DATA SHOWN:
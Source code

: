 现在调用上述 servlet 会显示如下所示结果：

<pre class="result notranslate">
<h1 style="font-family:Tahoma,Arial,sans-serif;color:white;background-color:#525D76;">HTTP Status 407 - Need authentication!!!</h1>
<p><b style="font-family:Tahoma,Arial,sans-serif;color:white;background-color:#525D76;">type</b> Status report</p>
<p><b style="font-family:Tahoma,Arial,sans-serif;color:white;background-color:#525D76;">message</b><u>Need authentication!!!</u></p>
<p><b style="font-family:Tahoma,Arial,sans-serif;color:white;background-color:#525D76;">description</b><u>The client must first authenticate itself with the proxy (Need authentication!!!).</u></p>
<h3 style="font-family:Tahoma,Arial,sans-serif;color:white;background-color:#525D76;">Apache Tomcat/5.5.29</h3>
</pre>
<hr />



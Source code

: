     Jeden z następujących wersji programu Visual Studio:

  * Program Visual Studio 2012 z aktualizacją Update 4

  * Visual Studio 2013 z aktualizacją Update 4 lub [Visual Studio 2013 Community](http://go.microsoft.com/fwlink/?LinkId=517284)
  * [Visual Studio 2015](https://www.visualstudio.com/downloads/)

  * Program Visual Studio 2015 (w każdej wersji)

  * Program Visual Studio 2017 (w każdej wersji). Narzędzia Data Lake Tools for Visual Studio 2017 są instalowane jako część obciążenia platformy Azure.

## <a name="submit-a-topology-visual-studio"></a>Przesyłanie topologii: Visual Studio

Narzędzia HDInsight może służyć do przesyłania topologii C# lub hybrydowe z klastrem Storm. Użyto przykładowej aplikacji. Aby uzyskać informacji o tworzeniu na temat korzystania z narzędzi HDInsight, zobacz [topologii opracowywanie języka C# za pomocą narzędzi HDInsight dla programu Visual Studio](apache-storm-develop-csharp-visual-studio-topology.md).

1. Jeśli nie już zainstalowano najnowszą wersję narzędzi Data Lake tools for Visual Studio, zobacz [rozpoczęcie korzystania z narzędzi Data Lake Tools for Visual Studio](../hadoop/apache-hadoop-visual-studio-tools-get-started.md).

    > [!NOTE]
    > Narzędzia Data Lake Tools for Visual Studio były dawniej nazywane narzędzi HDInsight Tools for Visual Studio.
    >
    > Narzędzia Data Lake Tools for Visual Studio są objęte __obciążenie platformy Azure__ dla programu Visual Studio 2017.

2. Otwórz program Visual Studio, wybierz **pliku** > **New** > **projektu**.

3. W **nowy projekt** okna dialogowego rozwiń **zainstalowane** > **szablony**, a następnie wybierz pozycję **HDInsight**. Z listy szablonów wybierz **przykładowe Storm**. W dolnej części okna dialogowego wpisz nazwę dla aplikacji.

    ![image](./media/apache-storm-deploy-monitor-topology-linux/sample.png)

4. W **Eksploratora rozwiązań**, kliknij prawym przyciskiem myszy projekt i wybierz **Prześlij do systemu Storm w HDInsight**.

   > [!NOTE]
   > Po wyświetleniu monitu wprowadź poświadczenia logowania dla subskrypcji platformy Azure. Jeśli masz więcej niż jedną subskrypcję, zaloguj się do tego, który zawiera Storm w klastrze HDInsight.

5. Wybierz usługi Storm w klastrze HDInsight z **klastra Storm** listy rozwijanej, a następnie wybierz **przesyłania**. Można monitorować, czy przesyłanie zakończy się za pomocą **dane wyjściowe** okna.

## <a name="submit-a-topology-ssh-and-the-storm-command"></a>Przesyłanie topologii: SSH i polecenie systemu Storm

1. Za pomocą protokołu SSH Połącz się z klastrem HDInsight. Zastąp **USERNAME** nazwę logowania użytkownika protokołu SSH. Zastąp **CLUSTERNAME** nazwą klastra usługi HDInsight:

WHAT IS REQUIRED:
Filter the entries down to the lines containing "Narzędzia". Copy each of those lines.

TASK RESULT:
  * Program Visual Studio 2017 (w każdej wersji). Narzędzia Data Lake Tools for Visual Studio 2017 są instalowane jako część obciążenia platformy Azure.
Narzędzia HDInsight może służyć do przesyłania topologii C# lub hybrydowe z klastrem Storm. Użyto przykładowej aplikacji. Aby uzyskać informacji o tworzeniu na temat korzystania z narzędzi HDInsight, zobacz [topologii opracowywanie języka C# za pomocą narzędzi HDInsight dla programu Visual Studio](apache-storm-develop-csharp-visual-studio-topology.md).
    > Narzędzia Data Lake Tools for Visual Studio były dawniej nazywane narzędzi HDInsight Tools for Visual Studio.
    > Narzędzia Data Lake Tools for Visual Studio są objęte __obciążenie platformy Azure__ dla programu Visual Studio 2017.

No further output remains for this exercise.